═══ RAW DATA ═══
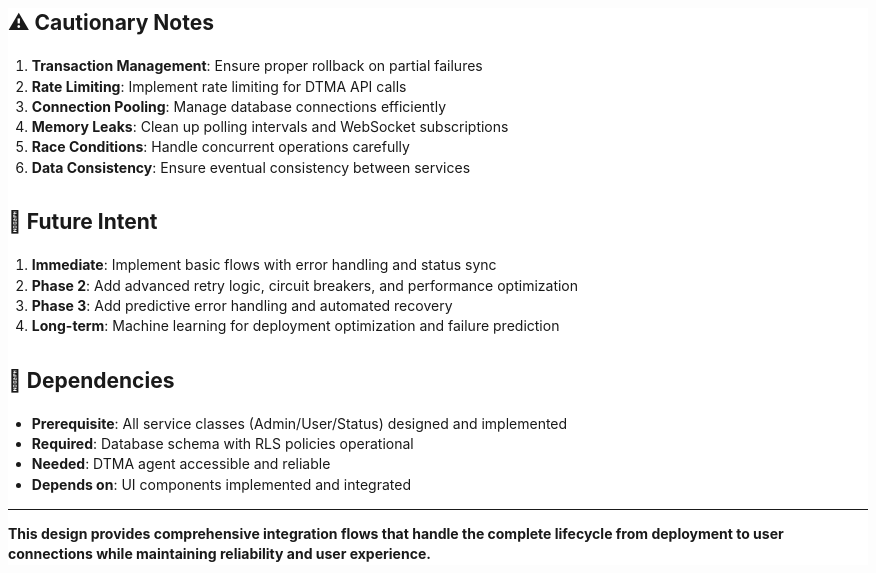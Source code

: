 ## ⚠️ **Cautionary Notes**

1. **Transaction Management**: Ensure proper rollback on partial failures
2. **Rate Limiting**: Implement rate limiting for DTMA API calls
3. **Connection Pooling**: Manage database connections efficiently
4. **Memory Leaks**: Clean up polling intervals and WebSocket subscriptions
5. **Race Conditions**: Handle concurrent operations carefully
6. **Data Consistency**: Ensure eventual consistency between services

## 🔄 **Future Intent**

1. **Immediate**: Implement basic flows with error handling and status sync
2. **Phase 2**: Add advanced retry logic, circuit breakers, and performance optimization
3. **Phase 3**: Add predictive error handling and automated recovery
4. **Long-term**: Machine learning for deployment optimization and failure prediction

## 🔗 **Dependencies**

- **Prerequisite**: All service classes (Admin/User/Status) designed and implemented
- **Required**: Database schema with RLS policies operational
- **Needed**: DTMA agent accessible and reliable
- **Depends on**: UI components implemented and integrated

---

**This design provides comprehensive integration flows that handle the complete lifecycle from deployment to user connections while maintaining reliability and user experience.** 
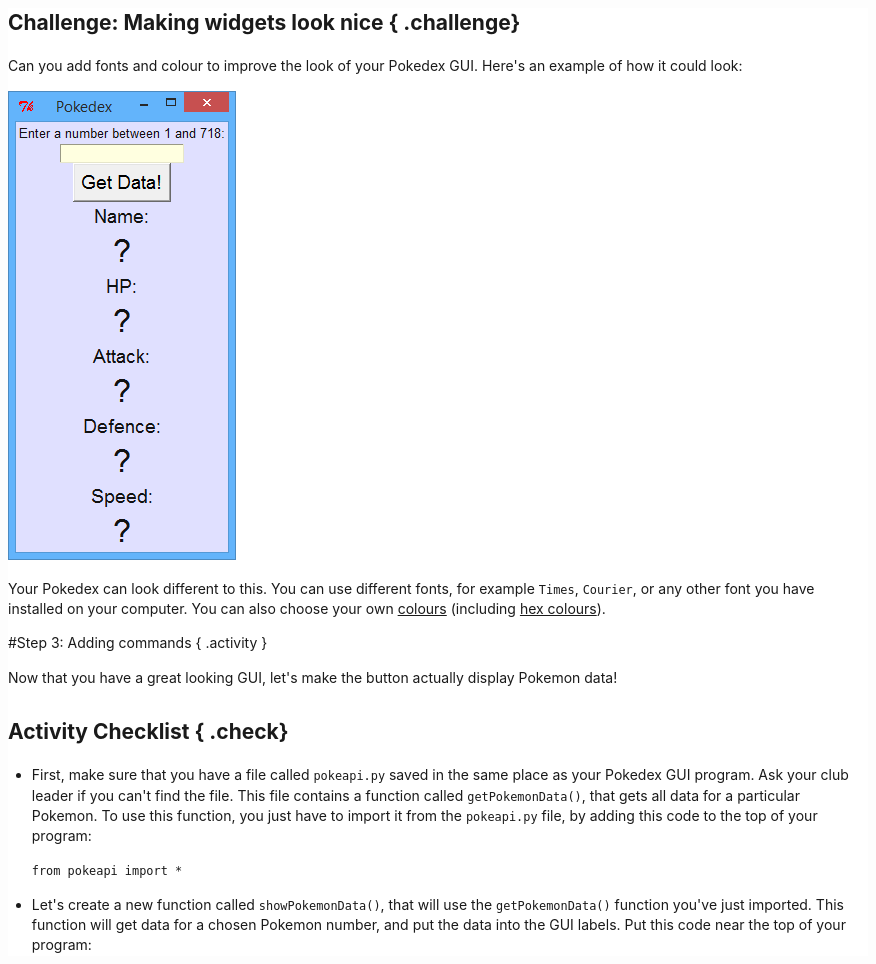 ## Challenge: Making widgets look nice { .challenge}
Can you add fonts and colour to improve the look of your Pokedex GUI. Here's an example of how it could look:

![screenshot](gui-pokedex-style.png)

Your Pokedex can look different to this. You can use different fonts, for example `Times`, `Courier`, or any other font you have installed on your computer. You can also choose your own <a href="https://www.tcl.tk/man/tcl8.6/TkCmd/colors.htm">colours</a> (including <a href="http://www.colorpicker.com/">hex colours</a>).

#Step 3: Adding commands { .activity }

Now that you have a great looking GUI, let's make the button actually display Pokemon data!

## Activity Checklist { .check}

+ First, make sure that you have a file called `pokeapi.py` saved in the same place as your Pokedex GUI program. Ask your club leader if you can't find the file. This file contains a function called `getPokemonData()`, that gets all data for a particular Pokemon. To use this function, you just have to import it from the `pokeapi.py` file, by adding this code to the top of your program:

    ```{.language-python}
    from pokeapi import *
    ```

+ Let's create a new function called `showPokemonData()`, that will use the `getPokemonData()` function you've just imported. This function will get data for a chosen Pokemon number, and put the data into the GUI labels. Put this code near the top of your program:
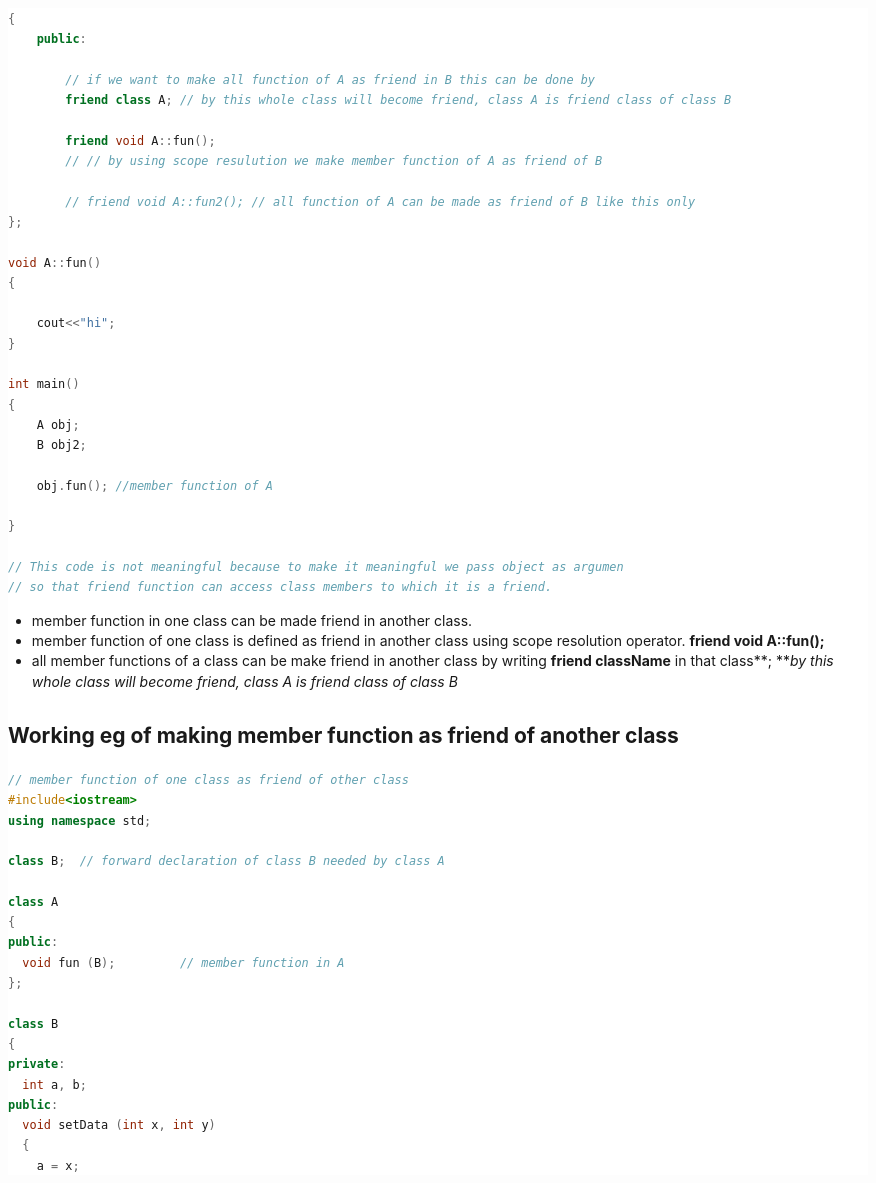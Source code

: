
 ```cpp
{
    public:
    
        // if we want to make all function of A as friend in B this can be done by
        friend class A; // by this whole class will become friend, class A is friend class of class B
    
        friend void A::fun(); 
        // // by using scope resulution we make member function of A as friend of B
        
        // friend void A::fun2(); // all function of A can be made as friend of B like this only
};

void A::fun()
{
    
    cout<<"hi";
}

int main()
{
    A obj;
    B obj2;

    obj.fun(); //member function of A
    
}

// This code is not meaningful because to make it meaningful we pass object as argumen
// so that friend function can access class members to which it is a friend.
```

- member function in one class can be made friend in another class.
- member function of one class is defined as friend in another class using scope resolution operator. **friend void A::fun();**
- all member functions of a class can be make friend in another class by writing **friend className**    in that class**;  ***by this whole class will become friend, class A is friend class of class B*

## Working eg of making member function as friend of another class

```cpp
// member function of one class as friend of other class
#include<iostream>
using namespace std;

class B;  // forward declaration of class B needed by class A

class A
{
public:
  void fun (B);			// member function in A
};

class B
{
private:
  int a, b;
public:
  void setData (int x, int y)
  {
    a = x;
```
═══
◆ **WHAT NEEDS TO BE DONE**: Every line of the material that holds the word "program" must be found and copied.

◆ **WRITTEN RESPONSE**:
+ First, make sure that you have a file called `pokeapi.py` saved in the same place as your Pokedex GUI program. Ask your club leader if you can't find the file. This file contains a function called `getPokemonData()`, that gets all data for a particular Pokemon. To use this function, you just have to import it from the `pokeapi.py` file, by adding this code to the top of your program:
+ Let's create a new function called `showPokemonData()`, that will use the `getPokemonData()` function you've just imported. This function will get data for a chosen Pokemon number, and put the data into the GUI labels. Put this code near the top of your program:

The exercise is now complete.